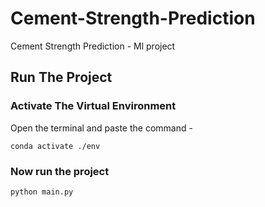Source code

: # Cement-Strength-Prediction
Cement Strength Prediction - Ml project

## Run The Project

### Activate The Virtual Environment

Open the terminal and paste the command - 
```
conda activate ./env
```

### Now run the project

``` 
python main.py

```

.....

(WHAT THE TASK REQUIRES): Where the word "Strength" appears in a line of the entries, copy that line.

(SOLUTION FOR THIS TASK):
: # Cement-Strength-Prediction
Cement Strength Prediction - Ml project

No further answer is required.